That shell . . . her head slumped over on the bed and her mouth slightly gaping, like someone with palsy, and the tubes coming out of her nostrils that were connected to the ventilator giving us hope each time we’d see her chest heave up and down.  Hoping.  Praying.  That’s what I’ve been seeing over and over in my mind’s eye over the past week or so, every time I close my eyes, with each blink.

That’s why I’m a little out of kilter, friends.  Slightly out of balance, seeking the solace I thought I had and have been trying to display day in and day out since she departed this side of glory.  The weights of this past week have been heavier than I think I realized though.  So yesterday, especially yesterday, was a tearful one . . . from sun up to sun down seemingly.  And I missed my own deadline for mom’s Blooming Lillies blog entry for the week because of the conditions of my heart and soul.

The awesome thing is that the sun did rise this morning, and God’s mercies were fresh and new and available to me.  I didn’t start out this morning in tears; instead, I woke up thinking about how to convey to you all that the process of grief is real.  I suppose it’s providential that I taught a course on C. S. Lewis last semester and will be teaching a minimester coming up in a few weeks, and one of the books we study is entitled A Grief Observed.  I am reminded of one of the quotes from this book that simply states:  “The death of a beloved is an amputation.”  What a metaphor . . .

Like Lewis, I’m searching for that peace again that surpasses all human understanding, that essence of mom’s memory that will help to mend the parts that feel like they’ve been cut off  in me and that will nurture the healing process.

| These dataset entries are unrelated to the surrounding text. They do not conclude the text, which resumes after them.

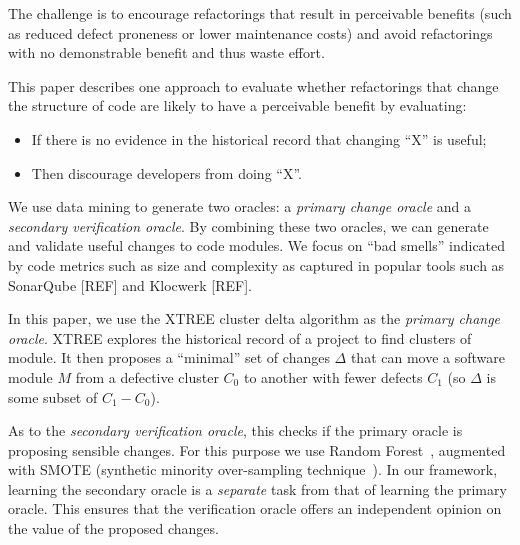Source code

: \documentclass[twocolumn,5p]{elsarticle}
\newcommand{\bi}{\begin{itemize}[leftmargin=0.4cm]}
\newcommand{\ei}{\end{itemize}}
\theoremstyle{break}
\begin{document}
 
The challenge is to encourage refactorings that result in perceivable benefits (such as reduced defect proneness or lower maintenance costs) and avoid refactorings with no demonstrable benefit and thus waste effort.

This paper describes one approach to evaluate whether refactorings that change the structure of code are likely to have a perceivable benefit by evaluating:
\bi
\item If there is no evidence in the historical record that changing ``X'' is useful;
\item Then discourage developers from doing ``X''.
\ei
We use data mining to generate two oracles: a {\em primary
change oracle} and a {\em secondary verification oracle}.
By combining these two oracles,
 we can generate and validate useful
changes to code modules. We focus on ``bad smells'' indicated by code metrics such as size and complexity as captured in popular tools such as SonarQube [REF] and Klocwerk [REF].

In this paper, we use 
the XTREE cluster delta algorithm as the {\em primary change  oracle}.
XTREE 
explores the historical record of a project to find clusters of module.
It then proposes a ``minimal'' set of changes $\Delta$ that can move a software module $M$ from a defective cluster $C_0$ to another with fewer defects $C_1$ (so $\Delta$
is some subset of $C_1 - C_0$). %

As to 
the {\em secondary verification oracle}, this  checks if the primary oracle is proposing
sensible changes. For this purpose we use Random Forest~\cite{breiman2001random}, augmented with SMOTE (synthetic  minority over-sampling technique~\cite{chawla2002smote}).
 In our framework,  learning
the secondary oracle is   a {\em separate} task from that of learning the primary
oracle. This  ensures that the verification oracle offers an independent
opinion on the value of the proposed changes.
\end{document}
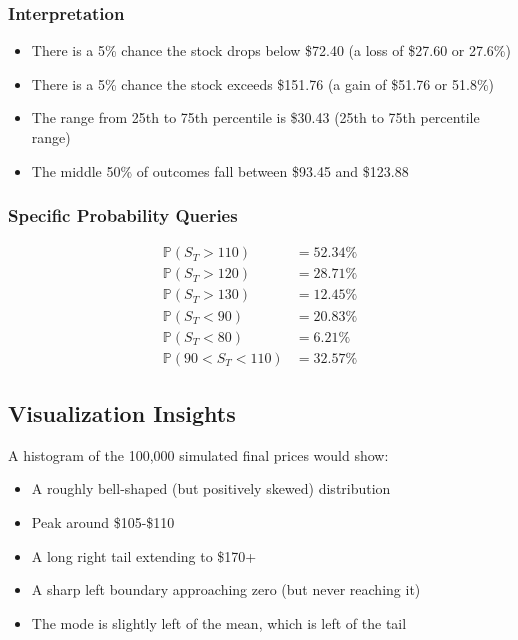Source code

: \documentclass[12pt,a4paper]{article}
\begin{document}
\subsubsection{Interpretation}

\begin{itemize}
    \item There is a 5\% chance the stock drops below \$72.40 (a loss of \$27.60 or 27.6\%)
    \item There is a 5\% chance the stock exceeds \$151.76 (a gain of \$51.76 or 51.8\%)
    \item The range from 25th to 75th percentile is \$30.43 (25th to 75th percentile range)
    \item The middle 50\% of outcomes fall between \$93.45 and \$123.88
\end{itemize}

\subsubsection{Specific Probability Queries}

\begin{align}
\mathbb{P}(S_T > 110) &= 52.34\% \\
\mathbb{P}(S_T > 120) &= 28.71\% \\
\mathbb{P}(S_T > 130) &= 12.45\% \\
\mathbb{P}(S_T < 90) &= 20.83\% \\
\mathbb{P}(S_T < 80) &= 6.21\% \\
\mathbb{P}(90 < S_T < 110) &= 32.57\%
\end{align}

\subsection{Visualization Insights}

A histogram of the 100,000 simulated final prices would show:
\begin{itemize}
    \item A roughly bell-shaped (but positively skewed) distribution
    \item Peak around \$105-\$110
    \item A long right tail extending to \$170+
    \item A sharp left boundary approaching zero (but never reaching it)
    \item The mode is slightly left of the mean, which is left of the tail
\end{itemize}
\end{document}
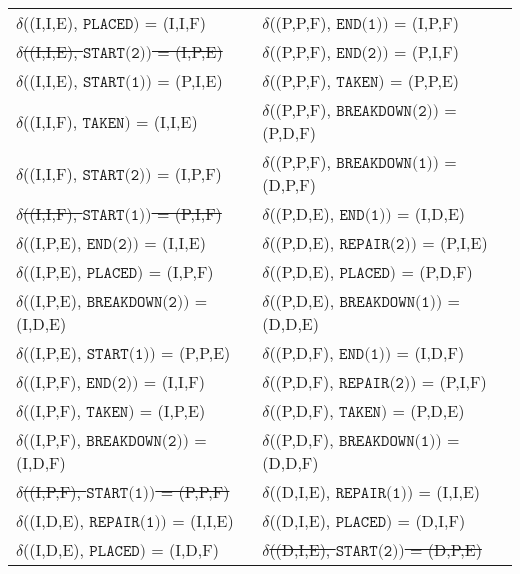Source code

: \begin{table}\centering
  \begin{tabular}{ll}
    $\delta$((I,I,E), $\texttt{PLACED})$ = (I,I,F)       & $\delta$((P,P,F), $\texttt{END(1)})$ = (I,P,F)       \\
    \sout{$\delta$((I,I,E), $\texttt{START(2)})$ = (I,P,E)}     & $\delta$((P,P,F), $\texttt{END(2)})$ = (P,I,F)       \\
    $\delta$((I,I,E), $\texttt{START(1)})$ = (P,I,E)     & $\delta$((P,P,F), $\texttt{TAKEN})$ = (P,P,E)        \\
    $\delta$((I,I,F), $\texttt{TAKEN})$ = (I,I,E)        & $\delta$((P,P,F), $\texttt{BREAKDOWN(2)})$ = (P,D,F) \\
    $\delta$((I,I,F), $\texttt{START(2)})$ = (I,P,F)     & $\delta$((P,P,F), $\texttt{BREAKDOWN(1)})$ = (D,P,F) \\
    \sout{$\delta$((I,I,F), $\texttt{START(1)})$ = (P,I,F)}     & $\delta$((P,D,E), $\texttt{END(1)})$ = (I,D,E)       \\
    $\delta$((I,P,E), $\texttt{END(2)})$ = (I,I,E)       & $\delta$((P,D,E), $\texttt{REPAIR(2)})$ = (P,I,E)    \\
    $\delta$((I,P,E), $\texttt{PLACED})$ = (I,P,F)       & $\delta$((P,D,E), $\texttt{PLACED})$ = (P,D,F)       \\
    $\delta$((I,P,E), $\texttt{BREAKDOWN(2)})$ = (I,D,E) & $\delta$((P,D,E), $\texttt{BREAKDOWN(1)})$ = (D,D,E) \\
    $\delta$((I,P,E), $\texttt{START(1)})$ = (P,P,E)     & $\delta$((P,D,F), $\texttt{END(1)})$ = (I,D,F)       \\
    $\delta$((I,P,F), $\texttt{END(2)})$ = (I,I,F)       & $\delta$((P,D,F), $\texttt{REPAIR(2)})$ = (P,I,F)    \\
    $\delta$((I,P,F), $\texttt{TAKEN})$ = (I,P,E)        & $\delta$((P,D,F), $\texttt{TAKEN})$ = (P,D,E)         \\
    $\delta$((I,P,F), $\texttt{BREAKDOWN(2)})$ = (I,D,F) & $\delta$((P,D,F), $\texttt{BREAKDOWN(1)})$ = (D,D,F)  \\
    \sout{$\delta$((I,P,F), $\texttt{START(1)})$ = (P,P,F)}    & $\delta$((D,I,E), $\texttt{REPAIR(1)})$ = (I,I,E)     \\
    $\delta$((I,D,E), $\texttt{REPAIR(1)})$ = (I,I,E)    & $\delta$((D,I,E), $\texttt{PLACED})$ = (D,I,F)        \\
    $\delta$((I,D,E), $\texttt{PLACED})$ = (I,D,F)       & \sout{$\delta$((D,I,E), $\texttt{START(2)})$ = (D,P,E)}      \\

\end{tabular}
\end{table}
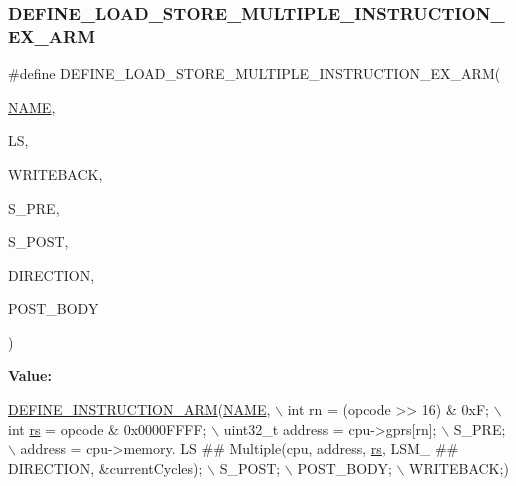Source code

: \subsubsection{\texorpdfstring{D\+E\+F\+I\+N\+E\+\_\+\+L\+O\+A\+D\+\_\+\+S\+T\+O\+R\+E\+\_\+\+M\+U\+L\+T\+I\+P\+L\+E\+\_\+\+I\+N\+S\+T\+R\+U\+C\+T\+I\+O\+N\+\_\+\+E\+X\+\_\+\+A\+RM}{DEFINE\_LOAD\_STORE\_MULTIPLE\_INSTRUCTION\_EX\_ARM}}
{\footnotesize\ttfamily \#define D\+E\+F\+I\+N\+E\+\_\+\+L\+O\+A\+D\+\_\+\+S\+T\+O\+R\+E\+\_\+\+M\+U\+L\+T\+I\+P\+L\+E\+\_\+\+I\+N\+S\+T\+R\+U\+C\+T\+I\+O\+N\+\_\+\+E\+X\+\_\+\+A\+RM(\begin{DoxyParamCaption}\item[{}]{\mbox{\hyperlink{inflate_8h_a164ea0159d5f0b5f12a646f25f99eceaa67bc2ced260a8e43805d2480a785d312}{N\+A\+ME}},  }\item[{}]{LS,  }\item[{}]{W\+R\+I\+T\+E\+B\+A\+CK,  }\item[{}]{S\+\_\+\+P\+RE,  }\item[{}]{S\+\_\+\+P\+O\+ST,  }\item[{}]{D\+I\+R\+E\+C\+T\+I\+ON,  }\item[{}]{P\+O\+S\+T\+\_\+\+B\+O\+DY }\end{DoxyParamCaption})}

{\bfseries Value\+:}
\begin{DoxyCode}
\mbox{\hyperlink{isa-arm_8c_a56ae89d1d9edfe3d78f30c0a60273883}{DEFINE\_INSTRUCTION\_ARM}}(\mbox{\hyperlink{inflate_8h_a164ea0159d5f0b5f12a646f25f99eceaa67bc2ced260a8e43805d2480a785d312}{NAME}}, \(\backslash\)
        \textcolor{keywordtype}{int} rn = (opcode >> 16) & 0xF; \(\backslash\)
        int \mbox{\hyperlink{isa-thumb_8c_a03b78d51ad860bbea2f9c98276d0b70b}{rs}} = opcode & 0x0000FFFF; \(\backslash\)
        uint32\_t address = cpu->gprs[rn]; \(\backslash\)
        S\_PRE; \(\backslash\)
        address = cpu->memory. LS ## Multiple(cpu, address, \mbox{\hyperlink{isa-thumb_8c_a03b78d51ad860bbea2f9c98276d0b70b}{rs}}, LSM\_ ## DIRECTION, &currentCycles); \(\backslash\)
        S\_POST; \(\backslash\)
        POST\_BODY; \(\backslash\)
        WRITEBACK;)
\end{DoxyCode}
\mbox{\label{isa-arm_8c_ada2566a0e14f1bde045017588e6fe1e7}} 
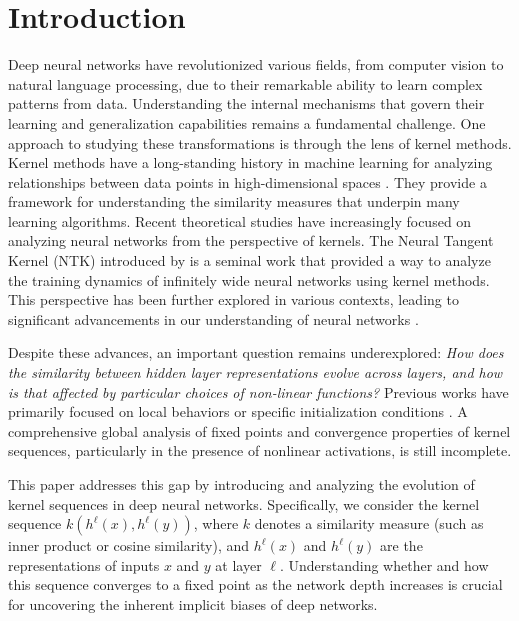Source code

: \documentclass[twoside]{article}
\theoremstyle{definition}
\begin{document}
\section{Introduction}
Deep neural networks have revolutionized various fields, from computer vision to natural language processing, due to their remarkable ability to learn complex patterns from data. Understanding the internal mechanisms that govern their learning and generalization capabilities remains a fundamental challenge. 
One approach to studying these transformations is through the lens of kernel methods. Kernel methods have a long-standing history in machine learning for analyzing relationships between data points in high-dimensional spaces \citep{scholkopf2002learning, smola2004tutorial}. They provide a framework for understanding the similarity measures that underpin many learning algorithms. Recent theoretical studies have increasingly focused on analyzing neural networks from the perspective of kernels. The Neural Tangent Kernel (NTK) introduced by \citet{jacot2018neural} is a seminal work that provided a way to analyze the training dynamics of infinitely wide neural networks using kernel methods. This perspective has been further explored in various contexts, leading to significant advancements in our understanding of neural networks \citep{lee2019wide, arora2019exact, yang2019scaling}.

Despite these advances, an important question remains underexplored: \emph{How does the similarity between hidden layer representations evolve across layers, and how is that affected by particular choices of non-linear functions?} Previous works have primarily focused on local behaviors or specific initialization conditions \citep{saxe2013exact, schoenholz2016deep, pennington2017resurrecting}. A comprehensive global analysis of fixed points and convergence properties of kernel sequences, particularly in the presence of nonlinear activations, is still incomplete.

This paper addresses this gap by introducing and analyzing the evolution of kernel sequences in deep neural networks. Specifically, we consider the kernel sequence $k(h^\ell(x), h^\ell(y))$, where $k$ denotes a similarity measure (such as inner product or cosine similarity), and $h^\ell(x)$ and $h^\ell(y)$ are the representations of inputs $x$ and $y$ at layer $\ell$. Understanding whether and how this sequence converges to a fixed point as the network depth increases is crucial for uncovering the inherent implicit biases of deep networks.
\end{document}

Yesterday, I struggled the longest to search for wisdom and truths coming from the annals of mom’s literature and journals to share with you, to help you along your way, to encourage you . . . but I came up empty.  My dear friend, Katrina, early yesterday sent me a simple message of encouragement that said, “. . . in speaking from the heart barriers will be broken for many.”

Another friend shared that my mourning was like a song . . . my soul is still writing out the lyrics . . . the tune is still in progress and that the greatest and most memorable hymns and classics have come out of the writers’ pain.   Perhaps God is impressing upon my spirit, through this experience, what my next book will entail.  I have my own plans for what that might be; God may be directing me another way.  Trust me:  I’d rather stick to His plan . . .

So though my own forecast has undoubtedly been in the throws of winter over the past weeks, and a bit cloudy, sunshine is on the horizon.  I’ll get there, but I wanted you to know that behind my smile, there is still sadness.  Behind the glimmer in my eyes, there are still tears.  The way is slow, but like Lewis intimates further,

“We were promised sufferings. They were part of the program. We were even told, ‘Blessed are they that mourn,’ and I accept it. I’ve got nothing that I hadn’t bargained for. Of course it is different when the thing happens to oneself, not to others, and in reality, not imagination.”